Unicredit e Commerzbank: un nuovo capitolo nel risiko bancario europeo
L’acquisizione di Commerzbank da parte di Unicredit segna un momento cruciale nel panorama bancario europeo, rappresentando un tentativo significativo di creare istituti di credito capaci di competere con i colossi statunitensi. Questo processo ha implicazioni dirette sugli investimenti in innovazione, tecnologia e intelligenza artificiale. Il confronto tra le capitalizzazioni di mercato è eloquente: JPMorgan, ad esempio, si avvicina ai 900 miliardi di dollari, mentre la principale banca europea si attesta attorno ai 150-160 miliardi di euro.

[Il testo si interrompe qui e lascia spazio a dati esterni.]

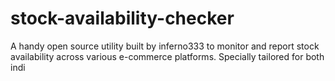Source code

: # stock-availability-checker

A handy open source utility built by inferno333 to monitor and report stock availability across various e-commerce platforms. Specially tailored for both indi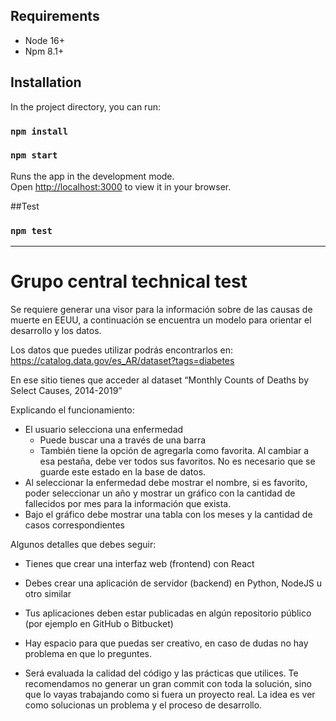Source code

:
## Requirements
- Node 16+
- Npm 8.1+
## Installation

In the project directory, you can run:
### `npm install`
### `npm start`

Runs the app in the development mode.\
Open [http://localhost:3000](http://localhost:3000) to view it in your browser.

##Test
### `npm test`

__________________________________________________


# **Grupo central technical test**

Se requiere generar una visor para la información sobre de las causas de muerte en EEUU, a continuación se encuentra un modelo para orientar el desarrollo y los datos.

Los datos que puedes utilizar podrás encontrarlos en:  
https://catalog.data.gov/es_AR/dataset?tags=diabetes

En ese sitio tienes que acceder al dataset “Monthly Counts of Deaths by Select Causes, 2014-2019”

Explicando el funcionamiento:

- El usuario selecciona una enfermedad
    - Puede buscar una a través de una barra
    - También tiene la opción de agregarla como favorita. Al cambiar a esa pestaña, debe ver todos sus favoritos. No es necesario que se guarde este estado en la base de datos.
- Al seleccionar la enfermedad debe mostrar el nombre, si es favorito, poder seleccionar un año y mostrar un gráfico con la cantidad de fallecidos por mes para la información que exista.
- Bajo el gráfico debe mostrar una tabla con los meses y la cantidad de casos correspondientes



Algunos detalles que debes seguir:

- Tienes que crear una interfaz web (frontend) con React
- Debes crear una aplicación de servidor (backend) en Python, NodeJS u otro similar
- Tus aplicaciones deben estar publicadas en algún repositorio público (por ejemplo en GitHub o Bitbucket)

- Hay espacio para que puedas ser creativo, en caso de dudas no hay problema en que lo preguntes.

- Será evaluada la calidad del código y las prácticas que utilices. Te recomendamos no generar un gran commit con toda la solución, sino que lo vayas trabajando como si fuera un proyecto real. La idea es ver como solucionas un problema y el proceso de desarrollo.



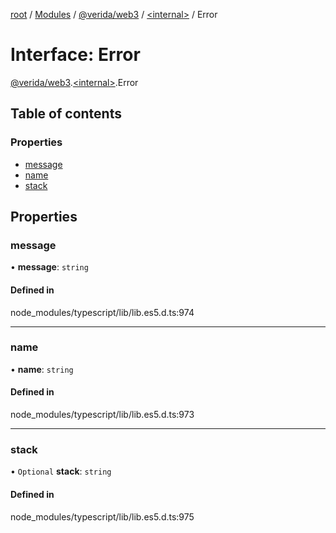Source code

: [root](../README.md) / [Modules](../modules.md) / [@verida/web3](../modules/verida_web3.md) / [<internal\>](../modules/verida_web3._internal_.md) / Error

# Interface: Error

[@verida/web3](../modules/verida_web3.md).[<internal\>](../modules/verida_web3._internal_.md).Error

## Table of contents

### Properties

- [message](verida_web3._internal_.Error.md#message)
- [name](verida_web3._internal_.Error.md#name)
- [stack](verida_web3._internal_.Error.md#stack)

## Properties

### message

• **message**: `string`

#### Defined in

node_modules/typescript/lib/lib.es5.d.ts:974

___

### name

• **name**: `string`

#### Defined in

node_modules/typescript/lib/lib.es5.d.ts:973

___

### stack

• `Optional` **stack**: `string`

#### Defined in

node_modules/typescript/lib/lib.es5.d.ts:975
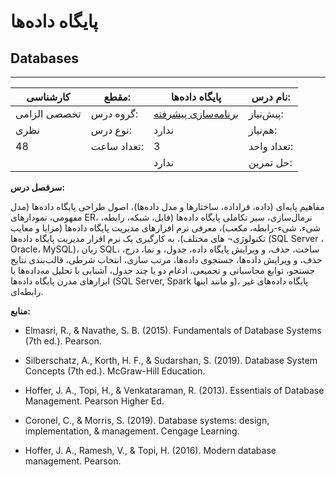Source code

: # پایگاه داده‌ها
## Databases
_______________________________________________________________________________
| کارشناسی     | مقطع:       | پایگاه داده‌ها                                              | نام درس:    |
| ------------ | ----------- | ----------------------------------------------------------- | ----------- |
| تخصصی الزامی | گروه درس:   | [برنامه‌سازی پیشرفته](../mandatory/Advanced-Programming.md) | پیش‌نیاز:   |
| نظری         | نوع درس:    | ندارد                                                       | هم‌نیاز:    |
| 48           | تعداد ساعت: | 3                                                           | تعداد واحد: |
|              |             |  ندارد                                                      | حل تمرین:   |

**سرفصل درس:**

مفاهیم پایه‌ای (داده، فراداده، ساختارها و مدل داده‌ها)، اصول طراحی پایگاه داده‌ها (مدل مفهومی، نمودارهای ER، نرمال‌سازی، سیر تکاملی پایگاه داده‌ها (فایل، شبکه، رابطه، شیء، شیء-رابطه، مکعب)، معرفی نرم افزارهای مدیریت پایگاه داده‌ها (مزایا و معایب تکنولوژی¬ های مختلف)، به کارگیری یک نرم افزار مدیریت پایگاه داده‌ها (SQL Server ، Oracle، MySQL)، زبان SQL، ساخت، حذف، و ویرایش پایگاه داده، جدول، و نما، درج، حذف، و ویرایش داده‌ها، جستجوی داده‌ها، مرتب سازی، انتخاب شرطی، قالب‌بندی نتایج جستجو، توابع محاسباتی و تجمیعی، ادغام دو یا چند جدول، آشنایی با تحلیل مه‌داده‌ها با ابزارهای مدرن پایگاه داده‌ها (SQL Server, Spark  و مانند اینها)، پایگاه داده‌های غیر رابطه‌ای.

**منابع:**


- Elmasri, R., & Navathe, S. B. (2015). Fundamentals of Database Systems (7th ed.). Pearson.

- Silberschatz, A., Korth, H. F., & Sudarshan, S. (2019). Database System Concepts (7th ed.). McGraw-Hill Education.

- Hoffer, J. A., Topi, H., & Venkataraman, R. (2013). Essentials of Database Management. Pearson Higher Ed.

- Coronel, C., & Morris, S. (2019). Database systems: design, implementation, & management. Cengage Learning.

- Hoffer, J. A., Ramesh, V., & Topi, H. (2016). Modern database management. Pearson.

Cosa frena questo processo di consolidamento? Non si tratta di condizioni di mercato avverse; i vertici aziendali sono consapevoli della necessità di procedere in tale direzione. Né esistono vincoli formali a livello europeo, come chiarisce Guido Rosa, presidente di Aibe, in un’intervista all’AdnKronos. Il nodo centrale è di natura politica: "Si continua a ragionare in termini nazionali piuttosto che europei, cercando di tutelare l’interesse nazionale", osserva Rosa. La situazione in Germania, con i sindacati e il governo contrari all’operazione guidata da Andrea Orcel, è esemplificativa di un problema di appartenenza geografico-nazionalista.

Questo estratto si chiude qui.